● RECORDS FOR THIS EXERCISE

*** Begin section ***

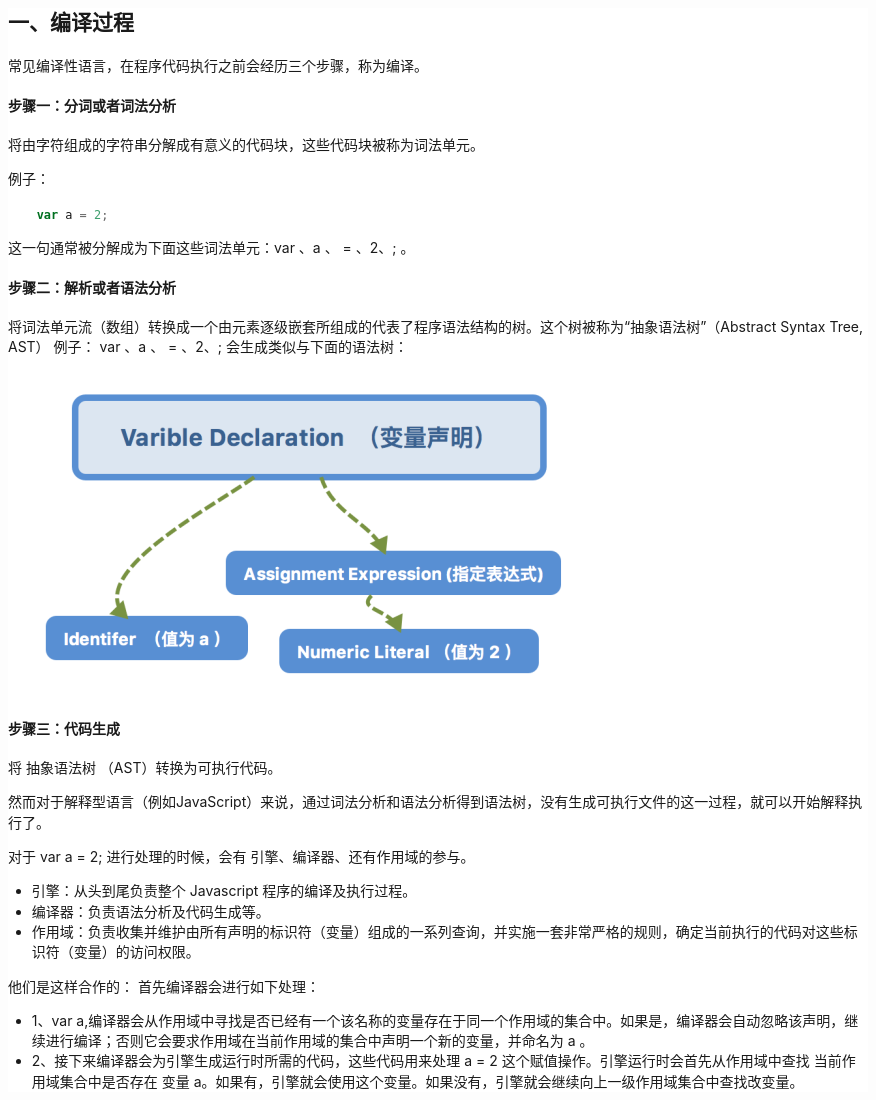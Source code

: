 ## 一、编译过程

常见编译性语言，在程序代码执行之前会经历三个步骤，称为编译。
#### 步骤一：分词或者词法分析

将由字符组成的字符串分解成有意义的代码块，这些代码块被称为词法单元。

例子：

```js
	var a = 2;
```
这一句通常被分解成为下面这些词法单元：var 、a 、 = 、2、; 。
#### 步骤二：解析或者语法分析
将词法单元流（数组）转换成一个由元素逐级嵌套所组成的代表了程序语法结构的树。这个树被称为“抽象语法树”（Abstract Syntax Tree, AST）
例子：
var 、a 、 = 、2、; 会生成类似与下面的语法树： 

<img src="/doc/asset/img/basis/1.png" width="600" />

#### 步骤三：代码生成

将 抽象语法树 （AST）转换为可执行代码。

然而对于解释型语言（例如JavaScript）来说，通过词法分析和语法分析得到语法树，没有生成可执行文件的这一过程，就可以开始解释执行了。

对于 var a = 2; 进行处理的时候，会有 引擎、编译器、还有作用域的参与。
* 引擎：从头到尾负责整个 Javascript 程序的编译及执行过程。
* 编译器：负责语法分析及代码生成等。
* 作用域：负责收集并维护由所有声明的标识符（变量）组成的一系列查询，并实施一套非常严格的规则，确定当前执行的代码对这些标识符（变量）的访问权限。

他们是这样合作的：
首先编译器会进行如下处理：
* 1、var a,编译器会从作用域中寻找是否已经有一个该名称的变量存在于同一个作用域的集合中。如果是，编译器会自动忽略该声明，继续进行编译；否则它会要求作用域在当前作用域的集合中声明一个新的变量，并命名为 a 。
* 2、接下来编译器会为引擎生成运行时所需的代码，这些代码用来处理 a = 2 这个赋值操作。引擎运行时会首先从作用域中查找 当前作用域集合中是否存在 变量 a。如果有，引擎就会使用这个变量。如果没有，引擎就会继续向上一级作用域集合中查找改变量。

*** End section ***
*** Begin section ***

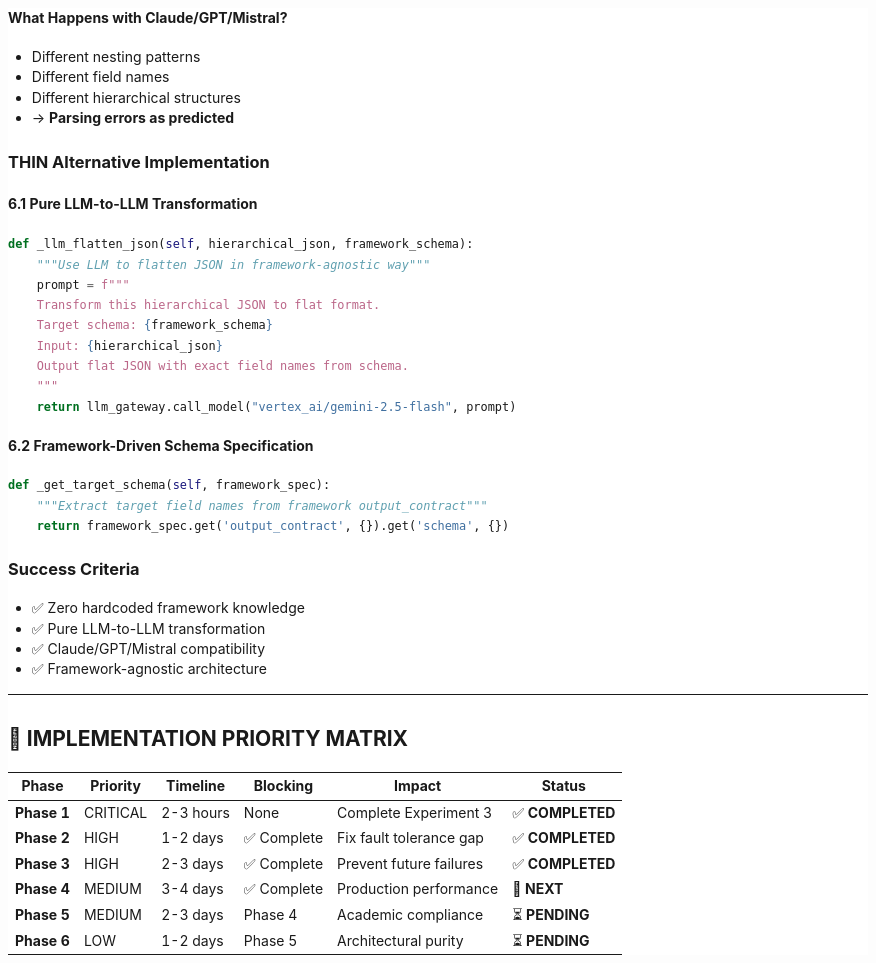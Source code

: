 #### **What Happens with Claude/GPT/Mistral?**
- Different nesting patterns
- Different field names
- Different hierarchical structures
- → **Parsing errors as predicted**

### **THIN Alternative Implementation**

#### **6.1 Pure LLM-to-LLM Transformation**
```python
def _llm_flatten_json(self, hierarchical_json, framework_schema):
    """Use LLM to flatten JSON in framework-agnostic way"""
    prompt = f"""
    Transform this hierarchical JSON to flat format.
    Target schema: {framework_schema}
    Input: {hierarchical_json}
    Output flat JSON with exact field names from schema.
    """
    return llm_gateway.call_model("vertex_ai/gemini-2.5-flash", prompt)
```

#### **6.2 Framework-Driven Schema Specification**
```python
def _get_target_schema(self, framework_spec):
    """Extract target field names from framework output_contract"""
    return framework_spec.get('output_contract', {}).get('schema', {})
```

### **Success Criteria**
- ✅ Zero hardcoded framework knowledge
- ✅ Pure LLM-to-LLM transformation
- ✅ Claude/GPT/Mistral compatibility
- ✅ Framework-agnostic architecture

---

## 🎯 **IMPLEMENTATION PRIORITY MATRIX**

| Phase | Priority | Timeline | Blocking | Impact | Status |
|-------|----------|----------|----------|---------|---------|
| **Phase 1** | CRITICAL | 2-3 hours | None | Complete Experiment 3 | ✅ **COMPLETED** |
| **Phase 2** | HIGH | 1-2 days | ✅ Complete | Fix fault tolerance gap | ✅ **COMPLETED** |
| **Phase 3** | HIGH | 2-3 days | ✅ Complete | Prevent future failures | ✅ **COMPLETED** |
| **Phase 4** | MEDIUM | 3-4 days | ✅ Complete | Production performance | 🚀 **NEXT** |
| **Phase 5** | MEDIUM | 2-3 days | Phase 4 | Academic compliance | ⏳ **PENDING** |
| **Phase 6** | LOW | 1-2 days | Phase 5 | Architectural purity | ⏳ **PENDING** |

*** End section ***
*** Begin section ***

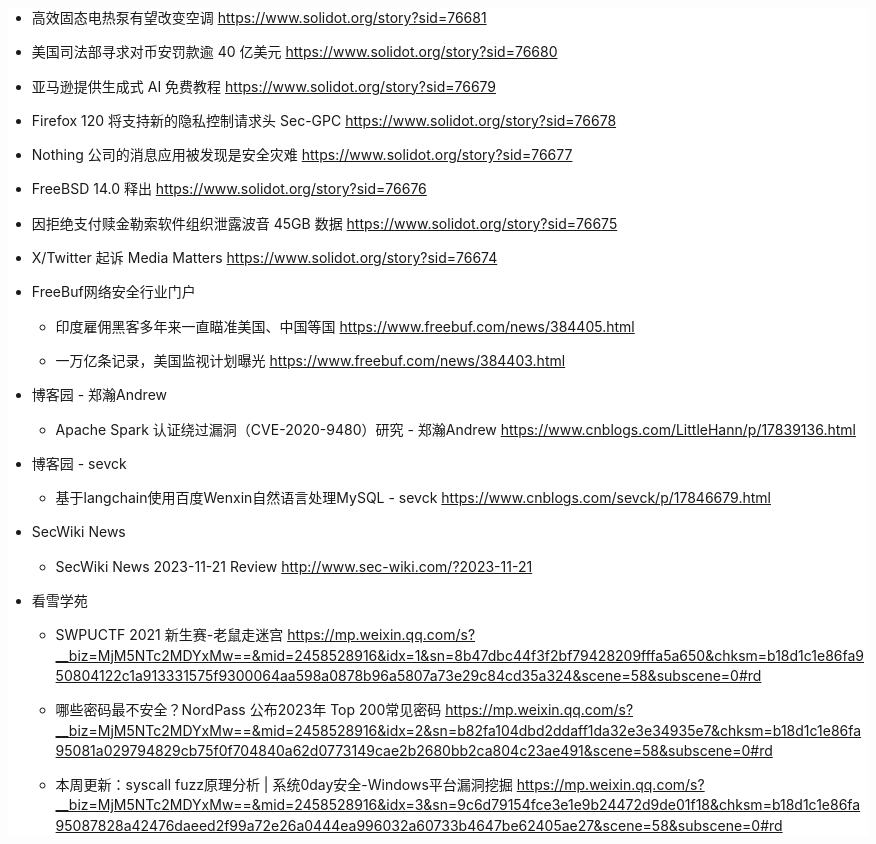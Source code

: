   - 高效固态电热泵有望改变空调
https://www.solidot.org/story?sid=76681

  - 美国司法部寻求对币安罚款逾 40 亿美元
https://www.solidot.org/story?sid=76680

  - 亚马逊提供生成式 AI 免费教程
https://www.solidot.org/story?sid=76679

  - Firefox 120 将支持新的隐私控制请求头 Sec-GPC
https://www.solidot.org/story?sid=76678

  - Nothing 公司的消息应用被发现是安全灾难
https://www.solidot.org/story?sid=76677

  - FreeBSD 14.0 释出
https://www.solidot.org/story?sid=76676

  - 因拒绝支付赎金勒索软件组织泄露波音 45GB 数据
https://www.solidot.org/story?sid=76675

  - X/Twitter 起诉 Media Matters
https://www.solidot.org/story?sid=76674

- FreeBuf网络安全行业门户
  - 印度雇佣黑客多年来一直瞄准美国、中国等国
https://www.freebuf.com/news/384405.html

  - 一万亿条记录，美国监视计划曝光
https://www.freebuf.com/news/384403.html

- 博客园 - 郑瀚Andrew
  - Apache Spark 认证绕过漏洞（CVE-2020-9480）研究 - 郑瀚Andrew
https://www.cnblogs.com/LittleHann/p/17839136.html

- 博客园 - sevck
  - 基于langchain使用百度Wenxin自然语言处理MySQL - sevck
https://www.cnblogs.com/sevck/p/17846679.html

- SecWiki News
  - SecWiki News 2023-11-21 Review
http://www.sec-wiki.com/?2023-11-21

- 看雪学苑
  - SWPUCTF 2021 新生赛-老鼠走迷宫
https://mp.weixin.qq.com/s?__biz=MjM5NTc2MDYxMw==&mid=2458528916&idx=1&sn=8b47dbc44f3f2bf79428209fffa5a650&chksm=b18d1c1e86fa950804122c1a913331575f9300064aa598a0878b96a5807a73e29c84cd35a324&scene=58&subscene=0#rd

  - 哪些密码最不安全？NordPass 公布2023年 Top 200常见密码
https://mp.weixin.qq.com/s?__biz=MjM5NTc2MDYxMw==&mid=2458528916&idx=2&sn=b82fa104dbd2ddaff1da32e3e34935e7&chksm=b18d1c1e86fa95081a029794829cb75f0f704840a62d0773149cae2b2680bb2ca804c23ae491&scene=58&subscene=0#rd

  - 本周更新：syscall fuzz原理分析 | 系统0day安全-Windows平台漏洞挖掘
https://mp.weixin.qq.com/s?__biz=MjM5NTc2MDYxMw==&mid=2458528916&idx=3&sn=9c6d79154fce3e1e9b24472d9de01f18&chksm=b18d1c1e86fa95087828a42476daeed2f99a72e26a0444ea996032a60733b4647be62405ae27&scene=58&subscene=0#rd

*** End section ***

● TRY IT
Scan the data above for the word "from" and report every line where it is found.

● ANSWER SPACE
    Output flat JSON with exact field names from schema.
    """Extract target field names from framework output_contract"""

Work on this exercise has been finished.